Now I just skip those models. If a conversion fails, it logs the error and moves on. I manually check the logs weekly to see if anything important was skipped.
Another issue: quantization is slow on CPU. A 7B model takes about 20 minutes to quantize to all three formats on my VM. For larger models (13B+), this can stretch to over an hour. I tried optimizing this with multi-threading flags, but the gains were minimal. The solution was just accepting that quantization is a background task and not worrying about speed.
Storage also became a problem faster than expected. Three quantization levels for a single 7B model use about 10-12GB combined. After processing 30 models, I was using over 300GB. I now have a cleanup script that deletes models I haven't accessed in 60 days, but I had to add that after running out of space twice.

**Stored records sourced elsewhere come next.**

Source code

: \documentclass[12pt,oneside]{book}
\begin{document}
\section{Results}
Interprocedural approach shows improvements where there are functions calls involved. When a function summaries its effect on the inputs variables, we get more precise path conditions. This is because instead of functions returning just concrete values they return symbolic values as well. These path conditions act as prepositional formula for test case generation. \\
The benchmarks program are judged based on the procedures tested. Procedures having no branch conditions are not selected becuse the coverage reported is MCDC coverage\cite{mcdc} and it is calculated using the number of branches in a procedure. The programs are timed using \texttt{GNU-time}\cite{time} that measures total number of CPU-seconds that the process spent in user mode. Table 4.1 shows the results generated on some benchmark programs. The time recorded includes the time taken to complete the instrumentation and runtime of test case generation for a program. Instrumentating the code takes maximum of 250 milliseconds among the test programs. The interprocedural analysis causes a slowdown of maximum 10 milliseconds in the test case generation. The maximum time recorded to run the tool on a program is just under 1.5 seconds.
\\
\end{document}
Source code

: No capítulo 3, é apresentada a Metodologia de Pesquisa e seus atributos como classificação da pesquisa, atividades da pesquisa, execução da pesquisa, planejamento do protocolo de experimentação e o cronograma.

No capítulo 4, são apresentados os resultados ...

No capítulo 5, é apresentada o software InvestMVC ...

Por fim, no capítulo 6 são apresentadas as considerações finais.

Handling Failures and Edge Cases
Not every model converts cleanly. Some Hugging Face repos have incomplete checkpoints, missing tokenizer files, or use architectures llama.cpp doesn't recognize yet.
My pipeline handles this by:
- Wrapping each conversion step in try/except blocks
- Logging failures with full error messages to a dedicated log file
- Sending a summary email (via a simple SMTP script) if more than 3 conversions fail in a single run
This means I don't have to babysit the process, but I'm still aware when something breaks.

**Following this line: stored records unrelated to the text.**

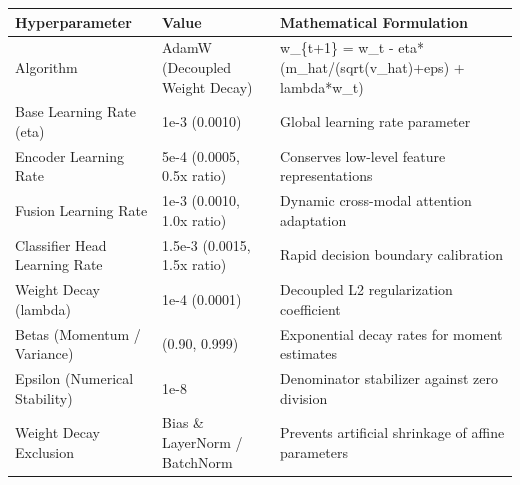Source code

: \begin{tabular}{lll}
\toprule
Hyperparameter & Value & Mathematical Formulation \\
\midrule
Algorithm & AdamW (Decoupled Weight Decay) & w\_\{t+1\} = w\_t - eta*(m\_hat/(sqrt(v\_hat)+eps) + lambda*w\_t) \\
Base Learning Rate (eta) & 1e-3 (0.0010) & Global learning rate parameter \\
Encoder Learning Rate & 5e-4 (0.0005, 0.5x ratio) & Conserves low-level feature representations \\
Fusion Learning Rate & 1e-3 (0.0010, 1.0x ratio) & Dynamic cross-modal attention adaptation \\
Classifier Head Learning Rate & 1.5e-3 (0.0015, 1.5x ratio) & Rapid decision boundary calibration \\
Weight Decay (lambda) & 1e-4 (0.0001) & Decoupled L2 regularization coefficient \\
Betas (Momentum / Variance) & (0.90, 0.999) & Exponential decay rates for moment estimates \\
Epsilon (Numerical Stability) & 1e-8 & Denominator stabilizer against zero division \\
Weight Decay Exclusion & Bias \& LayerNorm / BatchNorm & Prevents artificial shrinkage of affine parameters \\
\bottomrule
\end{tabular}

One specific failure mode: models with non-standard tensor names. llama.cpp's converter expects specific naming conventions, and some fine-tuned models rename tensors during training. When this happens, the conversion crashes with a cryptic error about missing keys. I haven't found a general solution—I just skip these models and note them in my tracking spreadsheet.
Integration with My Workflow
Once models are quantized and stored, I use them in two main ways:
- Direct inference via llama.cpp's CLI tools for quick tests
- Serving through Ollama or text-generation-webui for longer sessions
The quantized GGUF files work seamlessly with both. I don't have to maintain separate model formats or conversion pipelines for different tools.

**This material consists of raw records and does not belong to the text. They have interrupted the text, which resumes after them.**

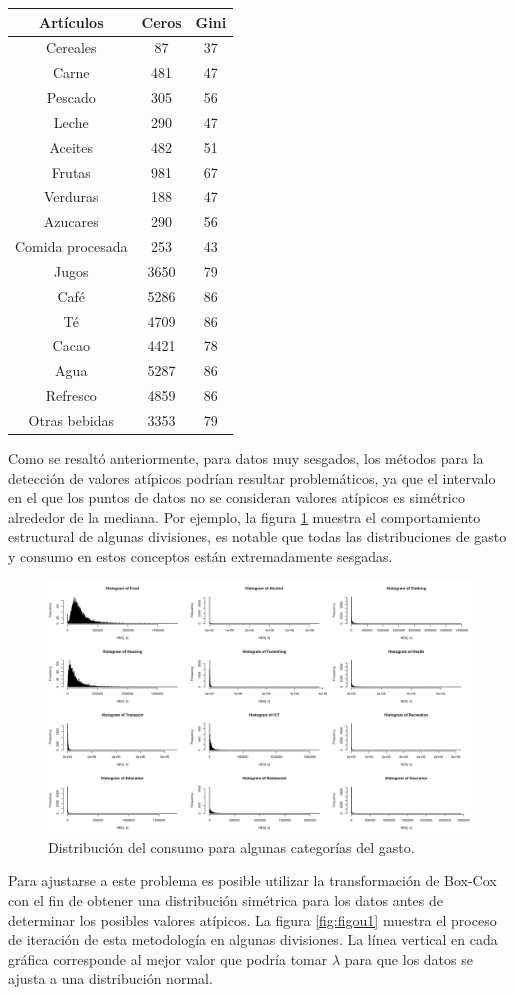 \documentclass[
  12pt,
]{book}
\begin{document}
\begin{longtable}[]{@{}ccc@{}}
\toprule()
Artículos & Ceros & Gini \\
\midrule()
\endhead
Cereales & 87 & 37 \\
Carne & 481 & 47 \\
Pescado & 305 & 56 \\
Leche & 290 & 47 \\
Aceites & 482 & 51 \\
Frutas & 981 & 67 \\
Verduras & 188 & 47 \\
Azucares & 290 & 56 \\
Comida procesada & 253 & 43 \\
Jugos & 3650 & 79 \\
Café & 5286 & 86 \\
Té & 4709 & 86 \\
Cacao & 4421 & 78 \\
Agua & 5287 & 86 \\
Refresco & 4859 & 86 \\
Otras bebidas & 3353 & 79 \\
\bottomrule()
\end{longtable}

Como se resaltó anteriormente, para datos muy sesgados, los métodos para la detección de valores atípicos podrían resultar problemáticos, ya que el intervalo en el que los puntos de datos no se consideran valores atípicos es simétrico alrededor de la mediana. Por ejemplo, la figura \ref{fig:figou2} muestra el comportamiento estructural de algunas divisiones, es notable que todas las distribuciones de gasto y consumo en estos conceptos están extremadamente sesgadas.

\begin{figure}
\includegraphics[width=0.5\linewidth]{Pics/ou2} \caption{Distribución del consumo para algunas categorías del gasto.}\label{fig:figou2}
\end{figure}

Para ajustarse a este problema es posible utilizar la transformación de Box-Cox con el fin de obtener una distribución simétrica para los datos antes de determinar los posibles valores atípicos. La figura \ref{fig:figou1} muestra el proceso de iteración de esta metodología en algunas divisiones. La línea vertical en cada gráfica corresponde al mejor valor que podría tomar \(\lambda\) para que los datos se ajusta a una distribución normal.
\end{document}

I also use the quantized models in n8n workflows where I need local LLM inference. The automation setup I wrote about previously pulls models from the NFS share as needed.
Key Takeaways
Building this pipeline taught me that automation doesn't have to be perfect—it just has to handle the common cases reliably and fail gracefully on the edge cases.
Specific lessons:
- Don't try to support every model architecture. Focus on what actually works with your tools.
- Quantization is slow on CPU, but it's still faster than doing it manually every time.
- Storage adds up quickly. Plan for cleanup from the start.
- Logging failures is more useful than preventing them. You can't predict every edge case.
- Containerizing conversion tools keeps your system clean and makes the pipeline portable.
The pipeline isn't fancy, but it's been running reliably for months and has saved me hours of manual work. That's what matters.